TASK: Transcribe precisely those lines of the listing that fall between the line containing "podczas adresowania kolumn." and the last line, inclusive of both.

MATERIAL FOR THIS TASK:
Content starts

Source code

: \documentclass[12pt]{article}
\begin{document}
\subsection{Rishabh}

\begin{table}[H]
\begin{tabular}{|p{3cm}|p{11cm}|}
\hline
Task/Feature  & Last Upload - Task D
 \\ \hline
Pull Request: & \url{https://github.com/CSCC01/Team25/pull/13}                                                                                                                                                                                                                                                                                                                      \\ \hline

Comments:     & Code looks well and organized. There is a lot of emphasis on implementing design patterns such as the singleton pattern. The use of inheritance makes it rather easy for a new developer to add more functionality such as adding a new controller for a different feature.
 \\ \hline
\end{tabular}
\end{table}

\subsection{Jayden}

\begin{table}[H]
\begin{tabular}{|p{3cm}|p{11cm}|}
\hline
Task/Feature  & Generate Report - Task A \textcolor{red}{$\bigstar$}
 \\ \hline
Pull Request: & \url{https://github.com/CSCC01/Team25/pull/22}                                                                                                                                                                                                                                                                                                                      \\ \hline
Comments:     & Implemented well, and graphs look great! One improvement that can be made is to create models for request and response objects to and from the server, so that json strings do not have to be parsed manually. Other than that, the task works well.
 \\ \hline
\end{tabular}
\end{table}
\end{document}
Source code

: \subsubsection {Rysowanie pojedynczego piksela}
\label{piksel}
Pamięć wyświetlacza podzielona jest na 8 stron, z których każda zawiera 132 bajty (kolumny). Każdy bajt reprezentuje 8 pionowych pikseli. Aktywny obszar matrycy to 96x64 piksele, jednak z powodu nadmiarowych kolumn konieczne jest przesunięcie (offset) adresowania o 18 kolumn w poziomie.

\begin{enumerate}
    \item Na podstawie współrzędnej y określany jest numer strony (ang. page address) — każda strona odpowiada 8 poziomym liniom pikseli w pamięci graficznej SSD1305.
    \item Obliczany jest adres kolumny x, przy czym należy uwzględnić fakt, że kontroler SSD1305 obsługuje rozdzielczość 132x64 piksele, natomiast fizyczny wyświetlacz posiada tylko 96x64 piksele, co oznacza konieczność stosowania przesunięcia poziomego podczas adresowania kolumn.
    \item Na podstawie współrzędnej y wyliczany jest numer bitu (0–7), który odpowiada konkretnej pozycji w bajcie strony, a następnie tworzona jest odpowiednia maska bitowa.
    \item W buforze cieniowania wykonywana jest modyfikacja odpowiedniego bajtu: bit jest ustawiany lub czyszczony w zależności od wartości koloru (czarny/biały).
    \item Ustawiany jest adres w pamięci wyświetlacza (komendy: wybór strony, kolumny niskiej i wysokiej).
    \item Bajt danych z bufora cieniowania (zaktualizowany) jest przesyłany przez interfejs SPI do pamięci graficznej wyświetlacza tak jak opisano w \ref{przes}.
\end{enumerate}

Content ends

ANSWER BELOW:
    \item Obliczany jest adres kolumny x, przy czym należy uwzględnić fakt, że kontroler SSD1305 obsługuje rozdzielczość 132x64 piksele, natomiast fizyczny wyświetlacz posiada tylko 96x64 piksele, co oznacza konieczność stosowania przesunięcia poziomego podczas adresowania kolumn.
    \item Na podstawie współrzędnej y wyliczany jest numer bitu (0–7), który odpowiada konkretnej pozycji w bajcie strony, a następnie tworzona jest odpowiednia maska bitowa.
    \item W buforze cieniowania wykonywana jest modyfikacja odpowiedniego bajtu: bit jest ustawiany lub czyszczony w zależności od wartości koloru (czarny/biały).
    \item Ustawiany jest adres w pamięci wyświetlacza (komendy: wybór strony, kolumny niskiej i wysokiej).
    \item Bajt danych z bufora cieniowania (zaktualizowany) jest przesyłany przez interfejs SPI do pamięci graficznej wyświetlacza tak jak opisano w \ref{przes}.
\end{enumerate}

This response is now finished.